SERVICE OF PROVISIONAL ORDER

This provisional order shall be served upon the Respondents by Applicant’s legal practitioners.”


At the hearing of the matter the first respondent opposed the application.

Mr Mutero for the respondents raised two major points in limine. The first point in limine was that the matter was not urgent as contemplated in the case of Kuvarega v Registrar General & Anor 1998 (1) ZLR 188 (H), and the second preliminary point was that this application is purported to be in terms of r 348A yet it is an application for stay of execution.

As regards the first point that this matter is not urgent Mr Mutero submitted that the fact that the day of reckoning has arrived does not create urgency if the following is to be taken into account. The first respondent obtained judgment against applicant, third, fourth, fifth and sixth respondents on the 13th of May 2014 as per copy of which is attached hereto marked “A”. The first respondent then executed against applicant‘s movables in April 2015 whereby a sum of US$37 477.96 was realized as more fully appears from annexure “B”. Thereafter, a nulla bona return was rendered as per annexure “C”. A writ of Execution against immovable property including the one in issue was issued on the 29th of May 2015 as more fully appears from annexure “D”. The second respondent attached the property in issue at the deeds office and served a copy of a notice of attachment on applicant as per annexures “E” and “F” in July 2015.

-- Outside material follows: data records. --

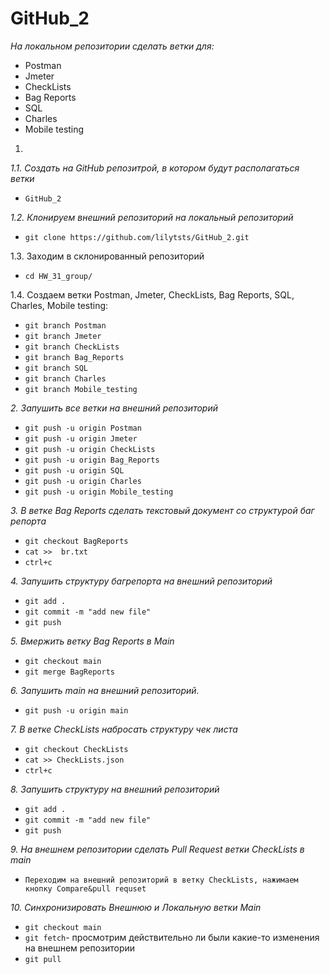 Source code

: # GitHub_2

*На локальном репозитории сделать ветки для:*
- Postman						       
- Jmeter						       
- CheckLists						       
- Bag Reports								
- SQL
- Charles
- Mobile testing
1.
 *1.1. Создать на GitHub репозитрой, в котором будут располагаться ветки* 
 + `GitHub_2`
 
 *1.2. Клонируем внешний репозиторий на локальный репозиторий*

+ `git clone https://github.com/lilytsts/GitHub_2.git`

 1.3. Заходим в склонированный репозиторий 
 
 + `cd HW_31_group/`
 
 1.4. Создаем ветки Postman, Jmeter, CheckLists, Bag Reports, SQL, Charles, Mobile testing:

+ `git branch Postman`
+ `git branch Jmeter`
+ `git branch CheckLists`
+ `git branch Bag_Reports`
+ `git branch SQL`
+ `git branch Charles`
+ `git branch Mobile_testing`

      
*2. Запушить все ветки на внешний репозиторий*

+ `git push -u origin Postman`
+ `git push -u origin Jmeter`
+ `git push -u origin CheckLists`
+ `git push -u origin Bag_Reports`
+ `git push -u origin SQL`
+ `git push -u origin Charles`
+ `git push -u origin Mobile_testing`

*3. В ветке Bag Reports сделать текстовый документ со структурой баг репорта*

+ `git checkout BagReports`
+ `cat >>  br.txt`
+ `ctrl+c`

      
*4. Запушить структуру багрепорта на внешний репозиторий*

+ `git add .`
+ `git commit -m "add new file"`
+ `git push`


*5. Вмержить ветку Bag Reports в Main*

+ `git checkout main`
+ `git merge BagReports`

      
*6. Запушить main на внешний репозиторий.*

+ `git push -u origin main`


*7. В ветке CheckLists набросать структуру чек листа*

+ `git checkout CheckLists`
+ `cat >> CheckLists.json`
+ `ctrl+c`

*8. Запушить структуру на внешний репозиторий*

+ `git add .`
+ `git commit -m "add new file"`
+ `git push`


*9. На внешнем репозитории сделать Pull Request ветки CheckLists в main*

+ `Переходим на внешний репозиторий в ветку CheckLists, нажимаем кнопку Compare&pull requset`

*10. Синхронизировать Внешнюю и Локальную ветки Main*

+ `git checkout main`
+ `git fetch`- просмотрим действительно ли были какие-то изменения на внешнем репозитории
+ `git pull`
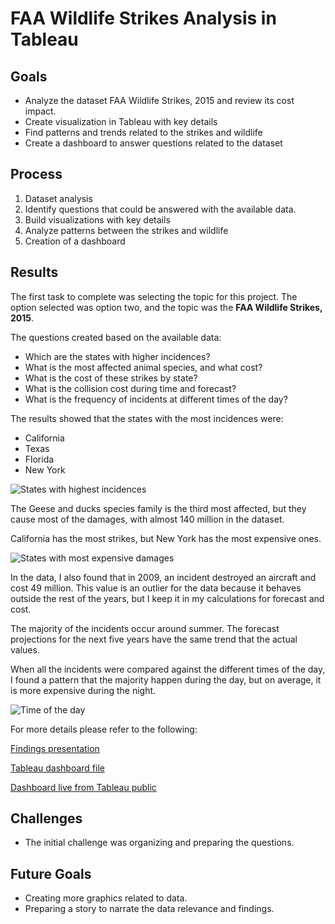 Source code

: # FAA Wildlife Strikes Analysis in Tableau

## Goals

- Analyze the dataset FAA Wildlife Strikes, 2015 and review its cost impact.
- Create visualization in Tableau with key details
- Find patterns and trends related to the strikes and wildlife
- Create a dashboard to answer questions related to the dataset

## Process

1. Dataset analysis
2. Identify questions that could be answered with the available data.
3. Build visualizations with key details
4. Analyze patterns between the strikes and wildlife
5. Creation of a dashboard

## Results

The first task to complete was selecting the topic for this project. The option selected was option two, and the topic was the **FAA Wildlife Strikes, 2015**.

The questions created based on the available data:

- Which are the states with higher incidences?
- What is the most affected animal species, and what cost?
- What is the cost of these strikes by state?
- What is the collision cost during time and forecast?
- What is the frequency of incidents at different times of the day?

The results showed that the states with the most incidences were:
- California
- Texas
- Florida
- New York

![States with highest incidences](images/state_most_impacts.png)

The Geese and ducks species family is the third most affected, but they cause most of the damages, with almost 140 million in the dataset.

California has the most strikes, but New York has the most expensive ones.

![States with most expensive damages](images/Most_expensive.png)

In the data, I also found that in 2009, an incident destroyed an aircraft and cost 49 million. This value is an outlier for the data because it behaves outside the rest of the years, but I keep it in my calculations for forecast and cost. 

The majority of the incidents occur around summer. The forecast projections for the next five years have the same trend that the actual values.

When all the incidents were compared against the different times of the day, I found a pattern that the majority happen during the day, but on average, it is more expensive during the night.

![Time of the day](images/Time_of_day.png)

For more details please refer to the following:

[Findings presentation](TableauPresentation2IFAAWildlifeStrikes2015HugoPerdomo.pdf)

[Tableau dashboard file](FAAWildlifeStrikesupto2015.twbx)

[Dashboard live from Tableau public](https://public.tableau.com/views/FAAWildlifeStrikesupto2015v5/FAAWildlifeStrikes?:language=en-US&:display_count=n&:origin=viz_share_link)

## Challenges 

- The initial challenge was organizing and preparing the questions.


## Future Goals

- Creating more graphics related to data.
- Preparing a story to narrate the data relevance and findings.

Upon receipt of the notice of attachment applicant, Fred Moyo and Dominic Benhura requested a meeting which was held at the first respondent’s legal practitioners’ offices in August 2015. They indicated that they were looking for investors for their mines and first respondent agreed to suspend execution on condition that there was noticeable progress by the 30th of November 2015. Since then no progress was made at all regarding the coming on board of investors and first respondent resumed execution. Therefore, applicant has been aware of the attachment of the property in issue since July 2015(more than two and half years ago) and did not take any action since then. For these reasons this matter cannot be said to be urgent now and should be dismissed for want of urgency.

On the second point Mr Mutero submitted that this application has been brought as an urgent chamber application for stay of execution. He said even if it is taken as an application in terms of r 348 A this application is fatally defective for a number of reasons. Firstly, an application in terms of r 348A should be in Form 45 yet this application does not follow that format and no hardships has been alleged in the founding affidavit. The application is again hopelessly out of time since it was supposed to have been made within 10 days from the date of attachment and is being made more than three years later and no application for condonation was made. He therefore prayed that this application be dismissed without hearing the merits.

The first preliminary point has not been materially disputed. The facts as outlined by Mr Mutero were not disputed either. In my view there has been material non -disclosure of material facts by the applicant in that the history of the matter as out lined by Mr Mutero were not disclosed. An impression had been created that the dwelling had been attached on the 28th February 2018 by the second respondent and was due to be sold on the 16th March 2018 yet the attachment took place more than three years ago. For these reasons I agree with Mr Mutero that this application does not meet the requirements of urgency. Even if I may be wrong to so hold I am convinced that there mere mention of a dwelling house is neither here nor there because this application which is purported to be an application in terms of r 348A is fatally defective in that it does not comply with the rules. The Form in which it is brought is not in compliance with Form 45. Deliberate failure to comply with the rules is fatally defective. In the circumstances I will uphold the preliminary points and dismiss the application with costs.

IT IS ORDERED THAT

  1. The application is dismissed with costs.